Hieronymus Bosch is famous to the world … (missing word) such fortune do his paintings bring to Church and family alike.

Paper 24

The Brotherhood will brook no argument. Bosch is the tool to buckle sinners. His works show Hell and Heaven as must be seen. They say God would forgive.

God would forgive … what? Philip wondered. What had Bosch done to need forgiveness? And secrecy.

Paper 25

Goossen, the brother, grows older, rearing against … (missing word) the name not his. Threatened by clergy, he mourns the man who was. The one he seeks to emulate.

Paper 26

Family and riches, church and choir, The lie that corrupts the Catholic spire.

Paper 27

Hieronymus the recluse, keeps … (missing word) his rooms. Unseen amongst gargoyles and the dead men. Rich in his winding sheet, under the maggot church.
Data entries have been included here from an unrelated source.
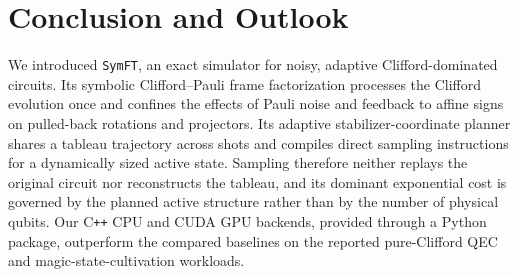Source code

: \documentclass[a4paper,onecolumn,unpublished]{quantumarticle}
\newcommand{\tFont}[1]{\texttt{#1}}
\newcommand{\symft}{\tFont{SymFT}}
\begin{document}
\section{Conclusion and Outlook}
\label{sec:conclusion}

We introduced \symft{}, an exact simulator for noisy, adaptive Clifford-dominated circuits.
Its symbolic Clifford--Pauli frame factorization processes the Clifford evolution once and confines the effects of Pauli noise and feedback to affine signs on pulled-back rotations and projectors.
Its adaptive stabilizer-coordinate planner shares a tableau trajectory across shots and compiles direct sampling instructions for a dynamically sized active state.
Sampling therefore neither replays the original circuit nor reconstructs the tableau, and its dominant exponential cost is governed by the planned active structure rather than by the number of physical qubits.
Our C\texttt{++} CPU and CUDA GPU backends, provided through a Python package, outperform the compared baselines on the reported pure-Clifford QEC and magic-state-cultivation workloads.
\end{document}
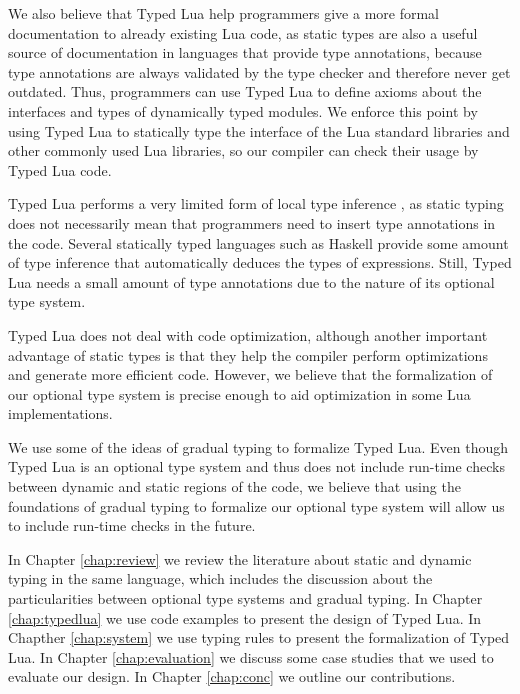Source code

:We also believe that Typed Lua help programmers give a more
formal documentation to already existing Lua code, as static types
are also a useful source of documentation in languages that provide
type annotations, because type annotations are always validated by
the type checker and therefore never get outdated.
Thus, programmers can use Typed Lua to define axioms about the
interfaces and types of dynamically typed modules.
We enforce this point by using Typed Lua to statically type
the interface of the Lua standard libraries and other commonly used
Lua libraries, so our compiler can check their usage by Typed Lua
code.

Typed Lua performs a very limited form of local type inference
\citep{pierce2000lti}, as static typing does not necessarily mean
that programmers need to insert type annotations in the code.
Several statically typed languages such as Haskell provide some
amount of type inference that automatically deduces the types of
expressions.
Still, Typed Lua needs a small amount of type annotations due
to the nature of its optional type system.

Typed Lua does not deal with code optimization, although another
important advantage of static types is that they help the compiler
perform optimizations and generate more efficient code.
However, we believe that the formalization of our optional type
system is precise enough to aid optimization in some Lua implementations.

We use some of the ideas of gradual typing to formalize Typed Lua.
Even though Typed Lua is an optional type system and thus does not
include run-time checks between dynamic and static regions of the
code, we believe that using the foundations of gradual typing to
formalize our optional type system will allow us to include run-time
checks in the future.

In Chapter \ref{chap:review} we review the literature about static and
dynamic typing in the same language, which includes the discussion
about the particularities between optional type systems and gradual
typing.
In Chapter \ref{chap:typedlua} we use code examples to present the
design of Typed Lua.
In Chapther \ref{chap:system} we use typing rules to present the
formalization of Typed Lua.
In Chapter \ref{chap:evaluation} we discuss some case studies that
we used to evaluate our design.
In Chapter \ref{chap:conc} we outline our contributions.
And then the last piece of writing.

Paper 28

In this place or abroad, none know Hieronymus Bosch is but a dead man. Died in the year of our Lord and his mother, Our Lady. 1473

Philip gripped the phone.

Then he re-read the entry.

1473. Hieronymus Bosch died in 1473!

It wasn’t possible. What little anyone knew of the artist for certain was his death date – 1516. But now he was reading evidence that Bosch had died in 1473 and that his family and the Catholic Church had kept his death a secret.

Philip took in a long, slow breath. No wonder everyone was so keen to get hold of the chain, so eager to be the possessor of such devastating information. There had been a conspiracy, a cover-up, dating back to the Middle Ages. The Bosch family and the Church had banded together, pretending that Hieronymus was still alive. The reason was obvious – money.
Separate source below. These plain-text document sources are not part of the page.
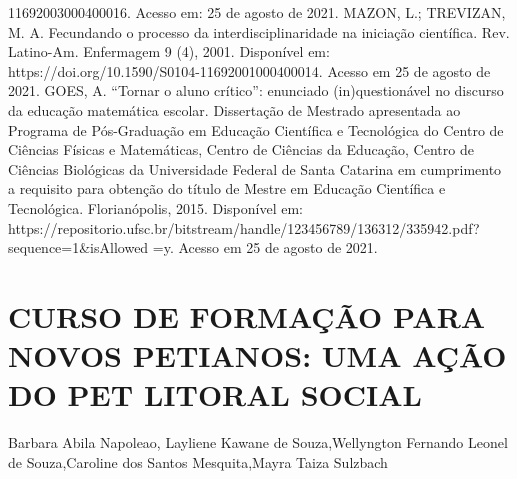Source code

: 11692003000400016. Acesso em: 25 de agosto de 2021.
MAZON, L.; TREVIZAN, M. A. Fecundando o processo da interdisciplinaridade na iniciação 
científica. Rev. Latino-Am. Enfermagem 9 (4), 2001. Disponível em: 
https://doi.org/10.1590/S0104-11692001000400014. Acesso em 25 de agosto de 2021.
GOES, A. “Tornar o aluno crítico”: enunciado (in)questionável no discurso da educação 
matemática escolar. Dissertação de Mestrado apresentada ao Programa de Pós-Graduação em 
Educação Científica e Tecnológica do Centro de Ciências Físicas e Matemáticas, Centro de Ciências 
da Educação, Centro de Ciências Biológicas da Universidade Federal de Santa Catarina em 
cumprimento a requisito para obtenção do título de Mestre em Educação Científica e Tecnológica. 
Florianópolis, 2015. Disponível em: 
https://repositorio.ufsc.br/bitstream/handle/123456789/136312/335942.pdf?sequence=1&isAllowed
=y. Acesso em 25 de agosto de 2021.



\section{CURSO DE FORMAÇÃO PARA NOVOS PETIANOS: UMA AÇÃO DO PET LITORAL  SOCIAL}

Barbara Abila Napoleao, Layliene Kawane de Souza,Wellyngton Fernando Leonel de  Souza,Caroline dos Santos Mesquita,Mayra Taiza Sulzbach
‘Christ,’ Philip said out loud. He could imagine how the art world would take the news, how the prices of Bosch’s works might plummet if it was discovered others had faked him, passing off their works as those of the dead Master. It would be a catastrophe. Philip paused, his thoughts leap frogging. How much would someone pay for such news? How much would they pay for the chain? The papers? Jesus, if he got his hands on them he was made.

He had to admire the plot. Of course the Bosch family could have pulled it off. All of them were painters: the grandfather, the father and the brothers. When Antonius died, the writings stated clearly that his son took over. One? Or all of them? How easy to perpetuate the fraud with the collusion of the Catholic Church. The Church, which was rich and powerful. The Church, which wanted to keep its congregation under control.
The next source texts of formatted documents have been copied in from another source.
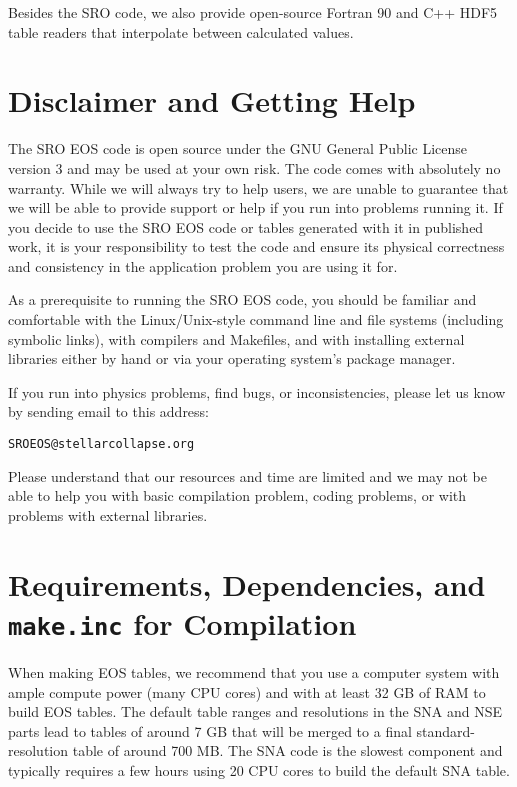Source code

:\documentclass[letterpaper,11pt]{refart}
\newcommand{\SRO}{SRO }
\begin{document}
Besides the \SRO code, we also provide open-source Fortran 90 and C++
HDF5 table readers that interpolate between calculated values.

\section{Disclaimer and Getting Help}

\begin{framed}
The SRO EOS code is open source under the GNU General Public License
version 3 and may be used at your own risk. The code comes with
absolutely no warranty. While we will always try to help users, we are
unable to guarantee that we will be able to provide support or help if
you run into problems running it. If you decide to use the SRO EOS
code or tables generated with it in published work, it is your
responsibility to test the code and ensure its physical correctness
and consistency in the application problem you are using it for.
\end{framed}

As a prerequisite to running the SRO EOS code, you should be familiar
and comfortable with the Linux/Unix-style command line and file
systems (including symbolic links), with compilers and Makefiles, and
with installing external libraries either by hand or via your
operating system's package manager.

If you run into physics problems, find bugs, or inconsistencies, please
let us know by sending email to this address:

\begin{center}
\texttt{SROEOS@stellarcollapse.org} 
\end{center}

Please understand that our resources and time are limited and we may
not be able to help you with basic compilation problem, coding
problems, or with problems with external libraries.

\section{Requirements, Dependencies, and \texttt{make.inc} for Compilation}
\label{sec:req}

When making EOS tables, we recommend that you use a computer system
with ample compute power (many CPU cores) and with at least 32 GB of
RAM to build EOS tables. The default table ranges and resolutions in the
SNA and NSE parts lead to tables of around 7 GB that will be merged
to a final standard-resolution table of around 700 MB. The SNA code
is the slowest component and typically requires a few hours using 20 CPU
cores to build the default SNA table.
\end{document}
Bosch’s visions of Heaven and Hell had done just that. Goodness rewarded in The Garden of Earthly Delights, evil punished by the obscenities of Hell. When the papers were written the world was still in the grip of the Middle Ages; it was to be a while before civilisation saw the light of reason. The rich and oppressive Catholic Church wielded absolute power, the means to control the people secured by the imagination of Brabant’s visionary, Hieronymus Bosch. It had been his images of Hell and damnation, his painted tortures and distortions, which had frightened the congregation into pious submission. In a time when superstition was rife, when the world was still believed to be flat, when dragons and chimeras haunted the minds of men, there was a terrible power in paint.

For the wicked, Bosch promised a torment of legless creatures swallowing the damned whole, of tortoises with Death’s heads and winged demons with tiger’s claws. He painted ships on fire, the naked and the doomed screaming as devils dragged them into the darkness and the lost chasms of Hell. He created men seduced by pigs; bodies impaled, halved and devoured by alligators; men with arrows in their anuses; women ridden by demons. Bodies distorted, abused, bleeding, violated – and the message was there for everyone to see. Even if the congregation could not read or write the paintings told them – this is the result of sin. This is the reward for the wicked.

For the virtuous, Bosch painted a Heaven of plenty and beauty. But only for the good.

It was a message the Catholic Church had preached for centuries, and it found its perfect expression in Hieronymus Bosch. Paint and panel managed to do what popes and soldiers could not – they forced obedience by the use of fear.